These raids are more the exception than the rule, however. As of June 2014 fewer than 2% of the 473 non-battlefield- targeted killings have been conducted by raids or armed aircraft, with the remaining 98% by armed drones.34 That these raids, arrests, and interrogations should be used when possible but have largely been avoided may seem surprising since raids help produce intelligence and are less controversial than killings. One reason for the preference for killing suspected terrorists over taking them captive is that it is not always clear what should be done with captured militants. Guantanamo Bay has been long been off the table in terms of accepting new detainees, and the process of trying suspected terrorists in US civilian courts remains fraught from a domestic politics standpoint, with members of Congress from the President's own party resisting trials in their own state or district. While some of the domestic political opposition is simply political theater, there are unresolved questions about the logistics of transporting suspected terrorists in terms of both security and safety. Against this backdrop of having few palatable options for dealing with suspected terrorists, killing rather than capturing has become the centerpiece of the United States' counterterrorism strategy.

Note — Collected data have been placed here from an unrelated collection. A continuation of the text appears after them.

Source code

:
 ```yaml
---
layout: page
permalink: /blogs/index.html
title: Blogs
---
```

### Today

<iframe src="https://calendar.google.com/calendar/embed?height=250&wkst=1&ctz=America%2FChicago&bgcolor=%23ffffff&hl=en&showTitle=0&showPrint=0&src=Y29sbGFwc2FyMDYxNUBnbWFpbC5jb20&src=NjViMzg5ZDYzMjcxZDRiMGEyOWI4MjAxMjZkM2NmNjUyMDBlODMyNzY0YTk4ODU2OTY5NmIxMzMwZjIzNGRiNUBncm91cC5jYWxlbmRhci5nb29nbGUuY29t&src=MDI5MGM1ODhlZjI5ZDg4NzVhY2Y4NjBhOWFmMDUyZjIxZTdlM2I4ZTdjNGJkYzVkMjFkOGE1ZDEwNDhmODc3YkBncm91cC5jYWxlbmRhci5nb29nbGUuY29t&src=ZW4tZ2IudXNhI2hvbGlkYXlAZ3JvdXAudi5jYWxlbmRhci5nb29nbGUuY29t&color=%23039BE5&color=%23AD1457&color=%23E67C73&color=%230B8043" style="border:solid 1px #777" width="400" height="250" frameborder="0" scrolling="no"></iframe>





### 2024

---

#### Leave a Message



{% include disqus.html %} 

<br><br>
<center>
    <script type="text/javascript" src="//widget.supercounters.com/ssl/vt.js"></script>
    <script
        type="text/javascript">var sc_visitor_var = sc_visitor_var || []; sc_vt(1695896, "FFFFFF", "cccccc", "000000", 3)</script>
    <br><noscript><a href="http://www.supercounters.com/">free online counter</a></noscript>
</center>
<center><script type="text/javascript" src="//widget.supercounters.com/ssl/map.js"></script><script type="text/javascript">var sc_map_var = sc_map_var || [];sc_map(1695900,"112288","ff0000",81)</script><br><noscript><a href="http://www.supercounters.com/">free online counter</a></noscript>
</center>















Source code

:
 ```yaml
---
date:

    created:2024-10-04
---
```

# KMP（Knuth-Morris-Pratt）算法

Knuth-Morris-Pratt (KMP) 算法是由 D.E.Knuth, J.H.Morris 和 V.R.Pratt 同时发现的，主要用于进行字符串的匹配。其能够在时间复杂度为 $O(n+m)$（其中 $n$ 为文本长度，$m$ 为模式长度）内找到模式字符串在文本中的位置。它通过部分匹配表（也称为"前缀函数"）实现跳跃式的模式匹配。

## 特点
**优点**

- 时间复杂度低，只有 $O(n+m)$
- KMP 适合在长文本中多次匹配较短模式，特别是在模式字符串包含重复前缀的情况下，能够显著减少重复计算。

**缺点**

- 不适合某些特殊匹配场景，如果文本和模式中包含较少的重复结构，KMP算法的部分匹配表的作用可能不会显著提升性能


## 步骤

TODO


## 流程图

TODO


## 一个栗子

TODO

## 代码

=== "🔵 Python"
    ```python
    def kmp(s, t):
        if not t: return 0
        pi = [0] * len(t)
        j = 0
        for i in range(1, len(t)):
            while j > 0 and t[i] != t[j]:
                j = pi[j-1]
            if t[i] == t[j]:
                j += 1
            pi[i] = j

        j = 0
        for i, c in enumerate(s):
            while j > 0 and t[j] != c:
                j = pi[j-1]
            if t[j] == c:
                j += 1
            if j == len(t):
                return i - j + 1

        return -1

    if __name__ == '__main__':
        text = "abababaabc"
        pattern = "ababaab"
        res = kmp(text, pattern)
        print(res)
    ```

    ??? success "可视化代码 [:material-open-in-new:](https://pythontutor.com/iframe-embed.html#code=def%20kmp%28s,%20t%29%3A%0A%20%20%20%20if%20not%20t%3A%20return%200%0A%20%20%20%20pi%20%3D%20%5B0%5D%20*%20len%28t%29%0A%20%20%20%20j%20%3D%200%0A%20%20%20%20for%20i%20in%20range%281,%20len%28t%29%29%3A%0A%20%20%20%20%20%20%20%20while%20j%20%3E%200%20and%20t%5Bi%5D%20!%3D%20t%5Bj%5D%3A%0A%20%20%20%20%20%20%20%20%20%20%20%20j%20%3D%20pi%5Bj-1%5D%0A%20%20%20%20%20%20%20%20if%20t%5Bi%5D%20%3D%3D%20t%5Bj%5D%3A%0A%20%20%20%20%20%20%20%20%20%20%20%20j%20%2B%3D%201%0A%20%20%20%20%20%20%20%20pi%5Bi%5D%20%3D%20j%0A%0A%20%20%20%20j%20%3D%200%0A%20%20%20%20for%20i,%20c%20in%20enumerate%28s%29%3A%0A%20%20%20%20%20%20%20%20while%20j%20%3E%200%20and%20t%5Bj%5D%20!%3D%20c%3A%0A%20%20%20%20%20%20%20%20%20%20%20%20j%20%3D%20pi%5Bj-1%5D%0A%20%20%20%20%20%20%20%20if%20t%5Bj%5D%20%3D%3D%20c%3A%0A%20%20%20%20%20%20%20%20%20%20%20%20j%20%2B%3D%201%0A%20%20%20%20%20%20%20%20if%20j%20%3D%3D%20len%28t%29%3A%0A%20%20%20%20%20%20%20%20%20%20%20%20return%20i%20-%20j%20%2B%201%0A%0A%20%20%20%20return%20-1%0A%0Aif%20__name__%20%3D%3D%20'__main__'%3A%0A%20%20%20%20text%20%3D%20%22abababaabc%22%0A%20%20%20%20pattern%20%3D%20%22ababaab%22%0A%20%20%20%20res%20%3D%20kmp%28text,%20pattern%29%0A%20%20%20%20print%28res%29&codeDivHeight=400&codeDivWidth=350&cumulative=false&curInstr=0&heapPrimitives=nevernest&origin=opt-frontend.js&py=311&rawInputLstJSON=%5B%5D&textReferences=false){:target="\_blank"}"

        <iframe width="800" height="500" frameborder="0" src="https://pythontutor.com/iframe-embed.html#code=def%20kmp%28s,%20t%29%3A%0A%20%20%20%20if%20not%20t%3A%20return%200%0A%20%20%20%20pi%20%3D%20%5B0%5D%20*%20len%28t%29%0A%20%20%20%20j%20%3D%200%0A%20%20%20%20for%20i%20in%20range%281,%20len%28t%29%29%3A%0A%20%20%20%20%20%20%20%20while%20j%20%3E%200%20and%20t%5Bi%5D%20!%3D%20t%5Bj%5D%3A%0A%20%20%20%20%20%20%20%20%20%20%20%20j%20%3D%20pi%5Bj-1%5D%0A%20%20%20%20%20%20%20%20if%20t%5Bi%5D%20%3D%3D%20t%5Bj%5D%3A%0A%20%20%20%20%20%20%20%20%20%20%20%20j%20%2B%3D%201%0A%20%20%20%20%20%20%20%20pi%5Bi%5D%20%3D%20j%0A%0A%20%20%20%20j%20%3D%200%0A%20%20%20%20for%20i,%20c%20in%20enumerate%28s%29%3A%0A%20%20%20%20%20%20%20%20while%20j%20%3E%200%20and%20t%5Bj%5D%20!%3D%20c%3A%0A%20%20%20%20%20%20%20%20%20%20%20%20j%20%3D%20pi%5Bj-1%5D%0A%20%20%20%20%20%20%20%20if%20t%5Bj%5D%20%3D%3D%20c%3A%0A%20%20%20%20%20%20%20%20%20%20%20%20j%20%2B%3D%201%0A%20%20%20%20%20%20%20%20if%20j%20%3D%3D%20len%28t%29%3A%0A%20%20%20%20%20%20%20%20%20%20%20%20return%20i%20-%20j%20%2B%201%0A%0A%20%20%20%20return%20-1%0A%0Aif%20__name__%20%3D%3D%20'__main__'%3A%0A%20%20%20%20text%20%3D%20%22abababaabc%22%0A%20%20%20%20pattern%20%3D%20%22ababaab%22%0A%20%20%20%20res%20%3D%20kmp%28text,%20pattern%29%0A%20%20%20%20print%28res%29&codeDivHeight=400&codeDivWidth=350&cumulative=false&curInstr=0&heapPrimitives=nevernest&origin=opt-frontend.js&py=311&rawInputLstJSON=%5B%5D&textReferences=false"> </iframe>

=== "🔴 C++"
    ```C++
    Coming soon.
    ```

Perhaps more importantly, arresting militants in the war zones and unstable areas where they are found is far riskier than killing via an unmanned drone. A pair of attacks in Somalia in October 2013 illustrates the difference. In early October, the same weekend as a Delta Force raid captured Al-Liby, SEAL Team Six landed in Somalia with the intention of capturing Abdulkadir Mohamed Abdulkadir (known as Ikrima), an Al-Shabab leader. The assault landed in failure, with the Special Forces encountering stiff resistance as well as women and children, leading them to withdraw after a fire- fight. Later that month, the United States returned to target Al-Shabab leaders with drones, killing Ibrahim Ali Abdi, a senior commander, and his friend in the attack. Thus, whereas capturing the targets may have been ideal, it was a higher risk proposition to the United States than the use of the unmanned drone that later went in and killed the suspected militant. Conversely, the low-risk proposition of an unmanned raid killed the suspected terrorist in the later (unmanned) case.